Cruz’s apparently problematic statement consists of: “One of the worst things that can happen to a species is to be listed on the Endangered Species Act. If it gets listed it’s almost certain to become endangered.” In response, factcheck.org claims, “There is little evidence to support the idea that the ESA harms species, and none to suggest that it is among ‘the worst things that can happen to a species.’ And there is in fact evidence that listing helps threatened and endangered species recover.”

The second point is the easiest to dispense with because, by refuting an opinion but portraying doing so as a factual statement, factcheck.org is making a straw man argument.

In support of the first point, that there is “little evidence” the Endangered Species Act harms species, factcheck.org states: “The only evidence we have found suggesting that the ESA could cause harm to conservation efforts is a working paper by three economists published in 2006” that involved the cactus ferruginous pygmy-owl in the Tucson, Arizona region.
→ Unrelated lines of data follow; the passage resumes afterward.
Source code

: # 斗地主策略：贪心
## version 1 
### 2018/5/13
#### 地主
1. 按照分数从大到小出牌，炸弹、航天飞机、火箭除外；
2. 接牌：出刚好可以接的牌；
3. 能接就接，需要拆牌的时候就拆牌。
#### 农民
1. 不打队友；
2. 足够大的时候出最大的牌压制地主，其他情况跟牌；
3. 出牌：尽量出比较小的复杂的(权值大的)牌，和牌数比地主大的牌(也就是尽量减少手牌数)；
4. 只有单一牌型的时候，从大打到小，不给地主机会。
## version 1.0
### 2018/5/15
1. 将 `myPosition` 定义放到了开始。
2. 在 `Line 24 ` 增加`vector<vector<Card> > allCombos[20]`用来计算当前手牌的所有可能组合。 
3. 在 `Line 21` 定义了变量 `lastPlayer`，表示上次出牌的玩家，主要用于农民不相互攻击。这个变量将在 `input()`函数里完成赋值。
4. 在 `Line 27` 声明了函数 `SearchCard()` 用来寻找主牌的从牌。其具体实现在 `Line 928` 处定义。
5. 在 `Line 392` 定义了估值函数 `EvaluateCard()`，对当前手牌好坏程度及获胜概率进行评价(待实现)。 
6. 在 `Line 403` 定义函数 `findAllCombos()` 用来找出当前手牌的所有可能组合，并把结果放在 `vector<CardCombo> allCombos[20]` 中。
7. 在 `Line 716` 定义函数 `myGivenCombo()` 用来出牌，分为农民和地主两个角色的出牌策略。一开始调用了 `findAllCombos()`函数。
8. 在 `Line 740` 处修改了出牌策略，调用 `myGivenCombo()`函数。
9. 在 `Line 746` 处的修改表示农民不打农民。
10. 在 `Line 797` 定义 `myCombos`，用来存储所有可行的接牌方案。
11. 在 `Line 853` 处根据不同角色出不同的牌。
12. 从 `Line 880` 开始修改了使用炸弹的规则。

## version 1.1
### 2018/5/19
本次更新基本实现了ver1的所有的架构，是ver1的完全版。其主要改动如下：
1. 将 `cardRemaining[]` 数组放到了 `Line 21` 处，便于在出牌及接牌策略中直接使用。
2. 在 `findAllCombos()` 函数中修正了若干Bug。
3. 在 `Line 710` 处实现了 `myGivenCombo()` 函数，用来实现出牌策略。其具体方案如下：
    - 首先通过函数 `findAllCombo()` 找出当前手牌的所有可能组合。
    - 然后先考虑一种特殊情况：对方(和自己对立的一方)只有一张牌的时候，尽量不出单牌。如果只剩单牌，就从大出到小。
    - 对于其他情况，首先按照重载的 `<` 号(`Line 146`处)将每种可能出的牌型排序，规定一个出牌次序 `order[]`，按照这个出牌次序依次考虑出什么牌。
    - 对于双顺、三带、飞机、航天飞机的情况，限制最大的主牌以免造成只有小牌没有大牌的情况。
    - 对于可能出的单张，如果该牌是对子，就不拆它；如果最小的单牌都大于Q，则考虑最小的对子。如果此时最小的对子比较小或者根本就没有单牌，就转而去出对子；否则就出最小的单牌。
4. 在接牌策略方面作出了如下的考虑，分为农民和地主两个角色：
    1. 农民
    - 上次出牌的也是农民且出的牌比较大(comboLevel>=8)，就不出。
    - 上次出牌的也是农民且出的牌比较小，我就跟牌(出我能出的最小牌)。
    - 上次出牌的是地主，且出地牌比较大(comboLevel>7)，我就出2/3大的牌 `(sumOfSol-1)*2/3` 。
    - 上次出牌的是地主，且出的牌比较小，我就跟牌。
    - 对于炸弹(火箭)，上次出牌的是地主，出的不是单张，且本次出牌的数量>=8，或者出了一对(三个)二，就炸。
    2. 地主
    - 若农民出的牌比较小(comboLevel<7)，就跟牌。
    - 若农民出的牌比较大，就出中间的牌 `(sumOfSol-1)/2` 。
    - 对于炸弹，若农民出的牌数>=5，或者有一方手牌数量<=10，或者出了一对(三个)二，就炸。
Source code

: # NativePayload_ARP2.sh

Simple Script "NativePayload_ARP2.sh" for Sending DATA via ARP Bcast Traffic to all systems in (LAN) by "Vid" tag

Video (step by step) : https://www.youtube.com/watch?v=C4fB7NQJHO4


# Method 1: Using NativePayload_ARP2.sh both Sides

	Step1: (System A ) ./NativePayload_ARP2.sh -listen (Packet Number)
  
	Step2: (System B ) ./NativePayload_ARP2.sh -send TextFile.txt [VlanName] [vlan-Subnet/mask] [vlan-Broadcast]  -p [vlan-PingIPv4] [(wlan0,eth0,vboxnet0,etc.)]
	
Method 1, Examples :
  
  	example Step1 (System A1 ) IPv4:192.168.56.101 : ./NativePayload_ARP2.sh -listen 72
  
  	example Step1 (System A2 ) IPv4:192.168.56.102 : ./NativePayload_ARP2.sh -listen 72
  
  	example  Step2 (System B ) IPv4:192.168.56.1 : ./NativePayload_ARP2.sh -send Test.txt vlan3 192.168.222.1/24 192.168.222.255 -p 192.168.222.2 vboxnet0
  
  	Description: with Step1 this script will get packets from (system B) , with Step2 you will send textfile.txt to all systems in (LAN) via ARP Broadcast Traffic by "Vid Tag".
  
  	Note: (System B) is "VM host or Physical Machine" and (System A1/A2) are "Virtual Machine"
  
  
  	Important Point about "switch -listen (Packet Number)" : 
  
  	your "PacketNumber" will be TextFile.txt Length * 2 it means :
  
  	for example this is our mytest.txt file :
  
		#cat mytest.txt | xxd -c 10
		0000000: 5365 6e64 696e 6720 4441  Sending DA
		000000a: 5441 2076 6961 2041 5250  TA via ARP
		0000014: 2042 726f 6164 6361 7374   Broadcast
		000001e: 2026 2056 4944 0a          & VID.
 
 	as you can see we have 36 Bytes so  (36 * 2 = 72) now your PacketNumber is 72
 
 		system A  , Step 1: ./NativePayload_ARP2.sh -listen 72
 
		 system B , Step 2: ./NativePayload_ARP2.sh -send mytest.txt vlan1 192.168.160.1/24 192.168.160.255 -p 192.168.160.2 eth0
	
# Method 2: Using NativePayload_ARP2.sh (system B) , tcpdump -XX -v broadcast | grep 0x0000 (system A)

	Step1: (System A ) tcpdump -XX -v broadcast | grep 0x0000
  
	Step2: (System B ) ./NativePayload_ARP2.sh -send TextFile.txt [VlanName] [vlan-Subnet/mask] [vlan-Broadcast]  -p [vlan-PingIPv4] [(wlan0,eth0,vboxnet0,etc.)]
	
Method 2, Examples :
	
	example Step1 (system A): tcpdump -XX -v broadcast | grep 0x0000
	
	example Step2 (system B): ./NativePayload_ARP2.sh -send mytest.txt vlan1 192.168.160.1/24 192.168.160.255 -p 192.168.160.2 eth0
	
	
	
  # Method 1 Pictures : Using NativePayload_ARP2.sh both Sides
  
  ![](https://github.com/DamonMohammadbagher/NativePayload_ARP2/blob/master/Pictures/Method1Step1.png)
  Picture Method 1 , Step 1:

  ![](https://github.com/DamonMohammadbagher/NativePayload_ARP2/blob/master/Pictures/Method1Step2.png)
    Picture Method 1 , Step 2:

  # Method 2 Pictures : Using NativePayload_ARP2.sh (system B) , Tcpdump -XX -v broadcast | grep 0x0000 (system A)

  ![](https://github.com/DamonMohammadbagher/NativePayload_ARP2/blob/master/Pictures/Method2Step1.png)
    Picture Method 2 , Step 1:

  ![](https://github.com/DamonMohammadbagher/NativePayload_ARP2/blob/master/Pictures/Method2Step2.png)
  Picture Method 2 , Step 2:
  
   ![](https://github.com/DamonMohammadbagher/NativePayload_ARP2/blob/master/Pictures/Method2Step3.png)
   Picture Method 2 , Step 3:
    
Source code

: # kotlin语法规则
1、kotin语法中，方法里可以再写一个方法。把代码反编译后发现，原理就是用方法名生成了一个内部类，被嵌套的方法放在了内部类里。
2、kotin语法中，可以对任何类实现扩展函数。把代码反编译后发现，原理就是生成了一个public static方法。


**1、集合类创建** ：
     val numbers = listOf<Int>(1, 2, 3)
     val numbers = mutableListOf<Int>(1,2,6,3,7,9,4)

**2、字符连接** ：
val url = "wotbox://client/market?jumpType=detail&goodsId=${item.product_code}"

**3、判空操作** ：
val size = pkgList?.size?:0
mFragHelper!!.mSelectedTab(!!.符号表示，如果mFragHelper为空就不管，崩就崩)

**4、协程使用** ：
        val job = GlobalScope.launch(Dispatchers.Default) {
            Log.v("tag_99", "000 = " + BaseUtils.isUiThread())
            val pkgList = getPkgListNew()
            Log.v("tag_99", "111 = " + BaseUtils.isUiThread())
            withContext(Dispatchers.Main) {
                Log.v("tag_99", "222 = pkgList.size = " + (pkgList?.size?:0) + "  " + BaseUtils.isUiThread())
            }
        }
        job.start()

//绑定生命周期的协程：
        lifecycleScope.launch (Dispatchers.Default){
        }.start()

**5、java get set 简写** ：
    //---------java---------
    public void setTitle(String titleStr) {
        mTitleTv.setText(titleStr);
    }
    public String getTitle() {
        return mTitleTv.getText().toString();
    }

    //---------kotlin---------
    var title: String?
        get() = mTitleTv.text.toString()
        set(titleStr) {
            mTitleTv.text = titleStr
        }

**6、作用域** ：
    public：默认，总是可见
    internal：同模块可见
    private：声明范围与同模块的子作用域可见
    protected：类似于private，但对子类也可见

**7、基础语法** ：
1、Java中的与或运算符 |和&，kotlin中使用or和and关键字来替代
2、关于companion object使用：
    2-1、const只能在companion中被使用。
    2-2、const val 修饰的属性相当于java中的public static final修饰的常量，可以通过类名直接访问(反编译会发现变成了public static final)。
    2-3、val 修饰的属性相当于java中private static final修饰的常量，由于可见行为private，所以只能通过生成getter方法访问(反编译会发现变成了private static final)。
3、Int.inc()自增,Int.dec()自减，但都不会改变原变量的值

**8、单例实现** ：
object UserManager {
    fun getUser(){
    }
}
In fact, there is substantially more evidence. In 2003, two academics published a scholarly article, which found that landowners in North Carolina cut 15,144 acres of pine trees preemptively in efforts to deny the endangered red-cockaded woodpecker habitat. The article was mentioned in a number of other publications, including the widely-read “freakonomics” column that ran in the New York Times Magazine for a number of years and can still be accessed online.

Also in 2003, University of Michigan researchers published a survey of Colorado landowners in the habitat for the Preble’s meadow jumping mouse about their attitudes toward the mouse. The results are sobering: 26 percent of the land area surveyed was being managed to make it inhospitable to the mouse, and most landowners would not let their land be surveyed for the mouse. “The efforts of landowners who acted to help the Preble’s mouse were canceled by those who sought to harm it,” according to the study. “As more landowners become aware that their land contains Preble’s habitat, it is likely the impact on the species may be negative.”

It is curious that factcheck.org did not apparently discover these two articles since they are very easy to find. Typing a term used by factcheck.org — “Endangered Species Act harms species” — into Google Scholar, the popular Google search engine for scholarly publications, turns up these two articles in the first ten results.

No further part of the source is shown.